Write out exactly the lines of the entries below from the one holding "But Masterson could" to the one holding "Mr. Spencer asked", inclusive, and leave out all other lines.
#### DATA EXTRACT
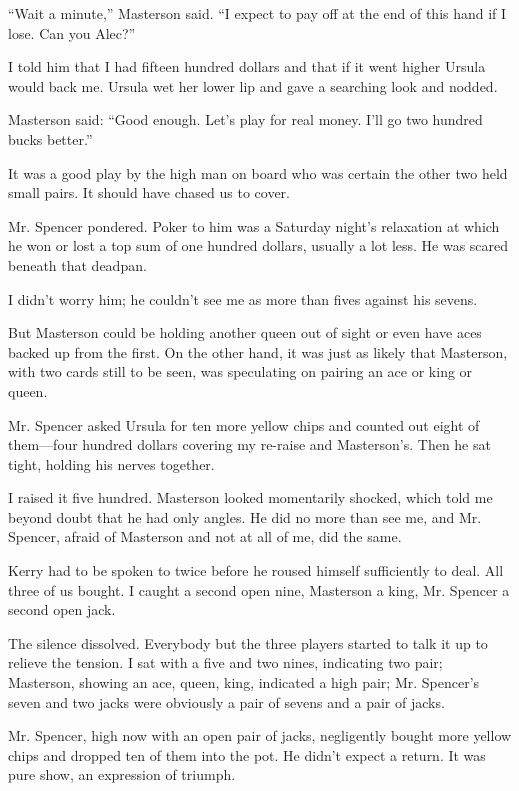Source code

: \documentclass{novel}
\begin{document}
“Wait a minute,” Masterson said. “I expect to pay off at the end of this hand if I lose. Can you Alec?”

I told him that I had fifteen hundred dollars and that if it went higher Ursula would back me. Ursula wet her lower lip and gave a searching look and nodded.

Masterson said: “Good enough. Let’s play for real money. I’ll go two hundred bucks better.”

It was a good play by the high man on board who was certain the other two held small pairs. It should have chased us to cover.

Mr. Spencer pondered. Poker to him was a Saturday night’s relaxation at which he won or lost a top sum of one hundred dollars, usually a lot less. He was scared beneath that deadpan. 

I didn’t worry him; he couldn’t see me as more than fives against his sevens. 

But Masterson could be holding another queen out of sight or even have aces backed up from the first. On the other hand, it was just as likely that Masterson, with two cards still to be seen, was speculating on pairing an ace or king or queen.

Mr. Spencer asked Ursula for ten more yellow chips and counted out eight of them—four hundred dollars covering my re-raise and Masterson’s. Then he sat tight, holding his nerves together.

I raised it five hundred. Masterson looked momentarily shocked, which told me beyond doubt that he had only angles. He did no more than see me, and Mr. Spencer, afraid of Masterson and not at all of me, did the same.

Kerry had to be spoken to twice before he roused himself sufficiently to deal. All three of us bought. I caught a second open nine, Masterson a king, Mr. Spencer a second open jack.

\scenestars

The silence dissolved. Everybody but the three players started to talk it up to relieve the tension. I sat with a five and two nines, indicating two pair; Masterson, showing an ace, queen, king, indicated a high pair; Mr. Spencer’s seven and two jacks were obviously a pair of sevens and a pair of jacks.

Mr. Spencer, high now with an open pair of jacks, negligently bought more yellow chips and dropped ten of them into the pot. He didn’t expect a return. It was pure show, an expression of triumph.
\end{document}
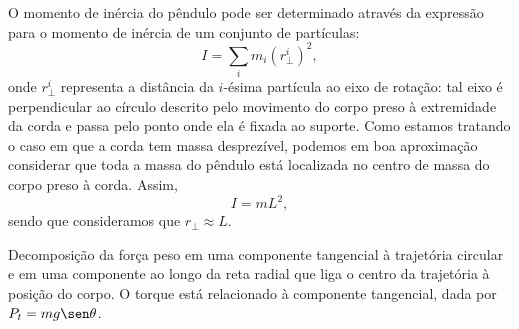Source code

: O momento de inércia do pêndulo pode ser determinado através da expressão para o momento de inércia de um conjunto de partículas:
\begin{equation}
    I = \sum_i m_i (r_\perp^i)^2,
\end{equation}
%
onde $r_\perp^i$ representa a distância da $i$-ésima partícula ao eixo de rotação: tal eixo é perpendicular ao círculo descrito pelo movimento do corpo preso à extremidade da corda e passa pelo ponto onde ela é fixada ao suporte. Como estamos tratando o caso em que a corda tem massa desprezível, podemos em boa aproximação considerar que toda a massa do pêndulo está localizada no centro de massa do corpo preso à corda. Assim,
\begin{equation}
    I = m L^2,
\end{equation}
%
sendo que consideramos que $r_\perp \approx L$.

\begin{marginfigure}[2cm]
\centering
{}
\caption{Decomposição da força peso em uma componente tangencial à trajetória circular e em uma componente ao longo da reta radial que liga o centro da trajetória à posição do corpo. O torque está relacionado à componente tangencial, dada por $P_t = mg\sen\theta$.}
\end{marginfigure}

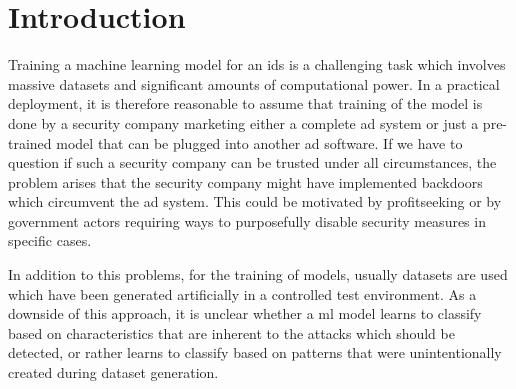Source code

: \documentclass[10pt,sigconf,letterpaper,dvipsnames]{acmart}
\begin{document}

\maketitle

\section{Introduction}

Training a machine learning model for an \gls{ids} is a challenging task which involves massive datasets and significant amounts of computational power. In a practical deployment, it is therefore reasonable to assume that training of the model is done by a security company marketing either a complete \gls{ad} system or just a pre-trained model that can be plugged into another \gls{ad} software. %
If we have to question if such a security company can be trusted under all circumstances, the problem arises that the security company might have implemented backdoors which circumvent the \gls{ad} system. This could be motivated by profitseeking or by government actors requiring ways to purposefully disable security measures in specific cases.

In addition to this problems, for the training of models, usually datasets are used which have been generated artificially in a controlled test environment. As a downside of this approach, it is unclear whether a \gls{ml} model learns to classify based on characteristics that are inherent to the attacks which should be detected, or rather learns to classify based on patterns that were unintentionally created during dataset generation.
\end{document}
########
▶ [SOLUTION TO THE EXERCISE]:
But Masterson could be holding another queen out of sight or even have aces backed up from the first. On the other hand, it was just as likely that Masterson, with two cards still to be seen, was speculating on pairing an ace or king or queen.

Mr. Spencer asked Ursula for ten more yellow chips and counted out eight of them—four hundred dollars covering my re-raise and Masterson’s. Then he sat tight, holding his nerves together.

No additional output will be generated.